Tanith does mean "serpent lady" or "snake goddess." She was an important goddess to the Phoenicians, ruling love, fertility, and the moon like so many of her counterparts in the ancient world. Sometimes it is also said to mean "sky goddess" or "celestial goddess," but these are just as likely to be epithets or aspects. She was the chief goddess of Carthage, consort to Ba'al.
Phoenicia.org lists this inscription as found on a tablet from Carthage: "To the lady Tanith, and to our master, the lord Baal-Hammon; the offerer is Abd-Melkarth, the Suffes, son of Abd-Melkarth, son of Hanno." There are many other documented inscriptions to her on tablets and votives.
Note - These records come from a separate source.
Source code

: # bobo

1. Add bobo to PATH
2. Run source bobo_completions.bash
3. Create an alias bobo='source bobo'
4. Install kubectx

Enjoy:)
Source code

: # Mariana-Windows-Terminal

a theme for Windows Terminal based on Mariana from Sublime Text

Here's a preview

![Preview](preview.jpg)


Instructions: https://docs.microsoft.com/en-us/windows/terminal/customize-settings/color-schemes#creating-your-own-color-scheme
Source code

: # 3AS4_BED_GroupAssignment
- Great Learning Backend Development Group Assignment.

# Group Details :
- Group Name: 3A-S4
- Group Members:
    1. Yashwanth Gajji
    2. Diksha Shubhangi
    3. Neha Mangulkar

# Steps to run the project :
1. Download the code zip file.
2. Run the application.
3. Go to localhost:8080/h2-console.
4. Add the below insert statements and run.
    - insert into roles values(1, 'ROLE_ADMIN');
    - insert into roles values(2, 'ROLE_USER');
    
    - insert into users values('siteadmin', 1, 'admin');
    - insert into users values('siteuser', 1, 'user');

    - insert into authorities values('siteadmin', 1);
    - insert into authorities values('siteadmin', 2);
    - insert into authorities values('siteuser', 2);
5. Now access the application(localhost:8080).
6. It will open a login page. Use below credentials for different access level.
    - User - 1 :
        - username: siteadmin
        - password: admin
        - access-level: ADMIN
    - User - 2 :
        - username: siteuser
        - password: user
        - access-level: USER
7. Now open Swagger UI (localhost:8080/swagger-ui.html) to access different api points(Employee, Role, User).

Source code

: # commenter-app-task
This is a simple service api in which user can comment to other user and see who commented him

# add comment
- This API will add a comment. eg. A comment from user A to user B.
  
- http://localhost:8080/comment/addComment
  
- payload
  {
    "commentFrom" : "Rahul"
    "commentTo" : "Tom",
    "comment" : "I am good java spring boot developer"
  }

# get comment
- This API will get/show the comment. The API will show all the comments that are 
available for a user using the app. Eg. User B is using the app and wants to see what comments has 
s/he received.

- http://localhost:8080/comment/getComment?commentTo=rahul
The name Abd-Tanith, "servant of Tanith," is commonly found in inscriptions from the region.
Other forms she was known by include: Tanata and Anaitis. It is related to the Greek name Tanis, as well as the Punic form Tent. It may be related to the Egyptian Tanetu.
Information from "The History of Phoenicia", chap. 16 : "Tanith is invariable placed before Baal, as though superior to him, and can be no other than the celestial goddess (Dea cœlestis), whose temple in the Roman Carthage was so celebrated.90 The Greeks regarded her as equivalent to their Artemis;91 the Romans made her Diana, or Juno, or Venus.92 Practically she must at Carthage have taken the place of Ashtoreth. Apuleius describes her as having a lunar character, like Ashtoreth, and calls her "the parent of all things, the mistress of the elements, the initial offspring of the ages, the highest of the deities, the queen of the Manes, the first of the celestials, the single representative of all the gods and goddesses, the one divinity whom all the world worships in many shapes, with varied rites, and under a multitude of names."93 He says that she was represented as riding upon a lion, and it is probably her form which appears upon some of the later coins of Carthage, as well as upon a certain number of gems.94 The origin of the name is uncertain. Gesenius would connect it at once with the Egyptian Neith (Nit), and with the Syrian Anaïtis or Tanaïtis;95 but the double identification is scarcely tenable, since Anaïtis was, in Egypt, not Neith, but Anta.96 The subject is very obscure, and requires further investigation."
It is uncommon as a modern given name, but there are a few notable namesakes, such as TanithLee, the author.